Count every line in the entries that holds the word "this". The reply is that count alone.

MATERIAL TO PROCESS -
----------------------------------------
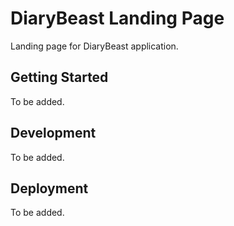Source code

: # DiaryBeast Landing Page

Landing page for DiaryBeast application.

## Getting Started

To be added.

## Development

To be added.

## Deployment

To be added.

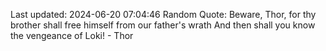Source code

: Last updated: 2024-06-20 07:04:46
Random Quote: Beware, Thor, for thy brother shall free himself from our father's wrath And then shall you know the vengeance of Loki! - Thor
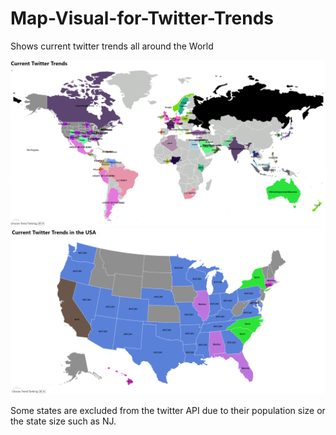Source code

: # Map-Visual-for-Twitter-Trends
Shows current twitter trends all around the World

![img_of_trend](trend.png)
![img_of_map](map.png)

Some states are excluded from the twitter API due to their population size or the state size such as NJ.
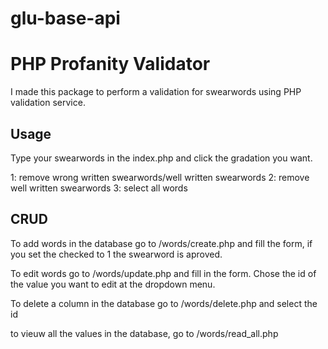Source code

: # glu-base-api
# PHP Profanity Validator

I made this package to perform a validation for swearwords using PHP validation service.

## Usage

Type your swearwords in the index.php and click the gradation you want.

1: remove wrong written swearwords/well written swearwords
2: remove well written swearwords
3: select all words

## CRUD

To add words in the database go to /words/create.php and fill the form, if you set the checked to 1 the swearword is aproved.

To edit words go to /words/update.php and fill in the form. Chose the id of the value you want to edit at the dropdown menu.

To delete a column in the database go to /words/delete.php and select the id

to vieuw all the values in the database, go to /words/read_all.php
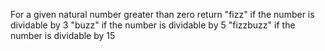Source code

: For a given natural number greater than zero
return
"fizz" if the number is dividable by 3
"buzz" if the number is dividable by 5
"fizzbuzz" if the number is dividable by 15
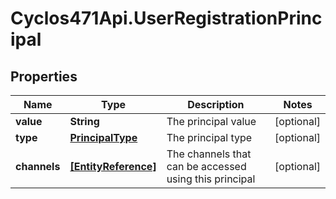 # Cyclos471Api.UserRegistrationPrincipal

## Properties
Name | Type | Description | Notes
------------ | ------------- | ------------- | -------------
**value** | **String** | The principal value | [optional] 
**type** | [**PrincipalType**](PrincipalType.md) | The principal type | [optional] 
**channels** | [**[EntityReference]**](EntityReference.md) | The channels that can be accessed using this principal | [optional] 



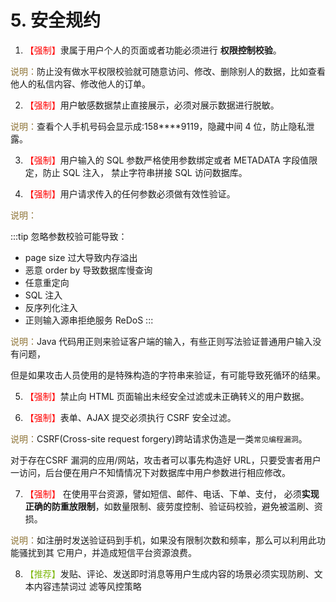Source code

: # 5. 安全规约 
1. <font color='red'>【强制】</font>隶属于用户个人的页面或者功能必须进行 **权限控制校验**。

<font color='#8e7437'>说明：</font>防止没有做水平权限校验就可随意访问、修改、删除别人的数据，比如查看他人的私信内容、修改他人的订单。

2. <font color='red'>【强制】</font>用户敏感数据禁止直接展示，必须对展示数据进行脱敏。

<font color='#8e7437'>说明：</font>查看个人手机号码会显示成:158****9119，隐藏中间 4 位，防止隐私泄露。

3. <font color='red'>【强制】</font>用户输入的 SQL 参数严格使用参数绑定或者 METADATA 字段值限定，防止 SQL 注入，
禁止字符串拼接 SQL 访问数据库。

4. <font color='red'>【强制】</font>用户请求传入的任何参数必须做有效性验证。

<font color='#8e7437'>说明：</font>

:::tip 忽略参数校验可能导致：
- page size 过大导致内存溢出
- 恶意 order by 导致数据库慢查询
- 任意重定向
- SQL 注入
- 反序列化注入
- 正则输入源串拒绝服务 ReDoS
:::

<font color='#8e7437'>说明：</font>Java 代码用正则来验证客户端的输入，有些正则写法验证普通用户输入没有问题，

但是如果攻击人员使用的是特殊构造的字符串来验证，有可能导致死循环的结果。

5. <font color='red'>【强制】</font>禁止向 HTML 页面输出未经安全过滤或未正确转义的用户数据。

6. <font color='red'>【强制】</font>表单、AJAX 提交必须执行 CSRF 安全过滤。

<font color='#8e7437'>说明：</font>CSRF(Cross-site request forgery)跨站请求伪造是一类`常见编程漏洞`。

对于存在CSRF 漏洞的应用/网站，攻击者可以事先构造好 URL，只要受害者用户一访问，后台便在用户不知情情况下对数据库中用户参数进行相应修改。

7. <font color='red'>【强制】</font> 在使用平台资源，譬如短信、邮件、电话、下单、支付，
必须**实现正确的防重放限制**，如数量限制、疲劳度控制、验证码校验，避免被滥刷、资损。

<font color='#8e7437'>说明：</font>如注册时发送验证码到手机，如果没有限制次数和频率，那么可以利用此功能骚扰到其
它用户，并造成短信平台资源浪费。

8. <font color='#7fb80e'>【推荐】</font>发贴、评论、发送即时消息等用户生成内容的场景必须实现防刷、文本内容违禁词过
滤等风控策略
----------------------------------------
YOUR SOLUTION -
2